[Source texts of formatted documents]
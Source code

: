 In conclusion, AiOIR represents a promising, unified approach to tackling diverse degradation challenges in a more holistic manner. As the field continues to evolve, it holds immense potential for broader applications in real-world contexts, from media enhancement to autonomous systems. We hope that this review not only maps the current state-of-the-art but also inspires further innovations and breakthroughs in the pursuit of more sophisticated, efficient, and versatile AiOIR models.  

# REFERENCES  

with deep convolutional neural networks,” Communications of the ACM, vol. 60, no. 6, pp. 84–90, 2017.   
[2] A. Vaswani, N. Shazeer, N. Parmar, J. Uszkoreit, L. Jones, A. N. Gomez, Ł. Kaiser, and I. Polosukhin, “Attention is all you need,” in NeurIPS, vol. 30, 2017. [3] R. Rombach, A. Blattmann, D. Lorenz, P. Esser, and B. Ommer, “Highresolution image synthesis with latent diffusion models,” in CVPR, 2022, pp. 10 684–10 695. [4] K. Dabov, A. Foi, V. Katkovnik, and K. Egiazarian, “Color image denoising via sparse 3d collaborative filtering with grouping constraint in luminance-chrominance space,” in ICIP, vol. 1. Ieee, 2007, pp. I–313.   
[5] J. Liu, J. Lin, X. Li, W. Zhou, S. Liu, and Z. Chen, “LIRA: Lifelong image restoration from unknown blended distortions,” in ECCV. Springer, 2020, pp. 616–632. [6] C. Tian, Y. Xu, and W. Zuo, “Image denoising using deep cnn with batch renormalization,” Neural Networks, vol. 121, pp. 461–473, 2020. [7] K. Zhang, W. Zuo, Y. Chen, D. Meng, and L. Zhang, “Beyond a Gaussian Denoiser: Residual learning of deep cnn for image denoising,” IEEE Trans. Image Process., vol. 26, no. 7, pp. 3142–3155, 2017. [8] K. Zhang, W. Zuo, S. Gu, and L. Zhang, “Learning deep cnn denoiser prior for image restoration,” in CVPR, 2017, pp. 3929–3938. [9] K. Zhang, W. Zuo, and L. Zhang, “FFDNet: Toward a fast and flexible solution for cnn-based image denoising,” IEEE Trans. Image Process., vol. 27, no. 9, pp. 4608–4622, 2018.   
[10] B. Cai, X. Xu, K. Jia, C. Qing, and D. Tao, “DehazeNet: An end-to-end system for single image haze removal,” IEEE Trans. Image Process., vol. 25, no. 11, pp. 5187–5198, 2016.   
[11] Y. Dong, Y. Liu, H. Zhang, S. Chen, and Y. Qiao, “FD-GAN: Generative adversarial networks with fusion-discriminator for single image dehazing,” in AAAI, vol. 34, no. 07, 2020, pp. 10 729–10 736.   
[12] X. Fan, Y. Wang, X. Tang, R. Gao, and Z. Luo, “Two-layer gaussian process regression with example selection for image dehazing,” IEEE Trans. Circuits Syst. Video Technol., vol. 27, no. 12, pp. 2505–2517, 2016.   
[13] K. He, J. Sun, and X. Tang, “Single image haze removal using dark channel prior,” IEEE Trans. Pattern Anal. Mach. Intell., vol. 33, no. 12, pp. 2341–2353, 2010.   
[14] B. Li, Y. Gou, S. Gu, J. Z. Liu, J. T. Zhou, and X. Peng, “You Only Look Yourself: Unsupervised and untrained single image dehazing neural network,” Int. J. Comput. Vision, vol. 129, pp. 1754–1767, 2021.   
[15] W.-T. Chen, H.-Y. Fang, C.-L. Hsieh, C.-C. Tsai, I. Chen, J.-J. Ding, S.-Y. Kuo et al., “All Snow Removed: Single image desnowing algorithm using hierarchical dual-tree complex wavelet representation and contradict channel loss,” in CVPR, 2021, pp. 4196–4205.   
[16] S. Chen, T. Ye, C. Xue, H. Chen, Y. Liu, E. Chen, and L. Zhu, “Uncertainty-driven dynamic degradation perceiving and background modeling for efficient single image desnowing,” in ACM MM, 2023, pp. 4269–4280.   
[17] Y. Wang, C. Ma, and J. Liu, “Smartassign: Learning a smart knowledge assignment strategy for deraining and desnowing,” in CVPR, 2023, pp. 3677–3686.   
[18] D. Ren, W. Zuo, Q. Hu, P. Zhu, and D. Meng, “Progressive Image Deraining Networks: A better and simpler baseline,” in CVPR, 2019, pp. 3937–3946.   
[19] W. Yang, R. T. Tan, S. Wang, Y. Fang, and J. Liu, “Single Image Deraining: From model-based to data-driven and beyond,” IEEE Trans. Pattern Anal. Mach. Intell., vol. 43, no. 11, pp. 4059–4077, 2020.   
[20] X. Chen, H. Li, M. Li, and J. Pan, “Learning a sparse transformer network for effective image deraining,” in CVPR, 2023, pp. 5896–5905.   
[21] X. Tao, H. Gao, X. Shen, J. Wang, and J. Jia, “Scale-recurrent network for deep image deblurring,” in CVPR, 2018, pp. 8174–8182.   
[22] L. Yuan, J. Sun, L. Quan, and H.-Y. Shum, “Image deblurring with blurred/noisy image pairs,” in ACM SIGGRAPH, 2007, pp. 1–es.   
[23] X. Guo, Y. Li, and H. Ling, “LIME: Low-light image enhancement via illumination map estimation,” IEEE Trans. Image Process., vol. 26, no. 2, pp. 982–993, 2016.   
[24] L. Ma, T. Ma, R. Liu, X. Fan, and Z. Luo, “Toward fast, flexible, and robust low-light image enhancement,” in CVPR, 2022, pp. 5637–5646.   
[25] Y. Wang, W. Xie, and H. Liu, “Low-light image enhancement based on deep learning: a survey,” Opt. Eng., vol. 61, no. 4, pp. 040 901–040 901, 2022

**Work required**.
Retype exactly the lines from the first line of the records above through the line containing "with deep convolutional", both included, and nothing else.

**Response area**.
Source code

: In conclusion, AiOIR represents a promising, unified approach to tackling diverse degradation challenges in a more holistic manner. As the field continues to evolve, it holds immense potential for broader applications in real-world contexts, from media enhancement to autonomous systems. We hope that this review not only maps the current state-of-the-art but also inspires further innovations and breakthroughs in the pursuit of more sophisticated, efficient, and versatile AiOIR models.  

# REFERENCES  

with deep convolutional neural networks,” Communications of the ACM, vol. 60, no. 6, pp. 84–90, 2017.   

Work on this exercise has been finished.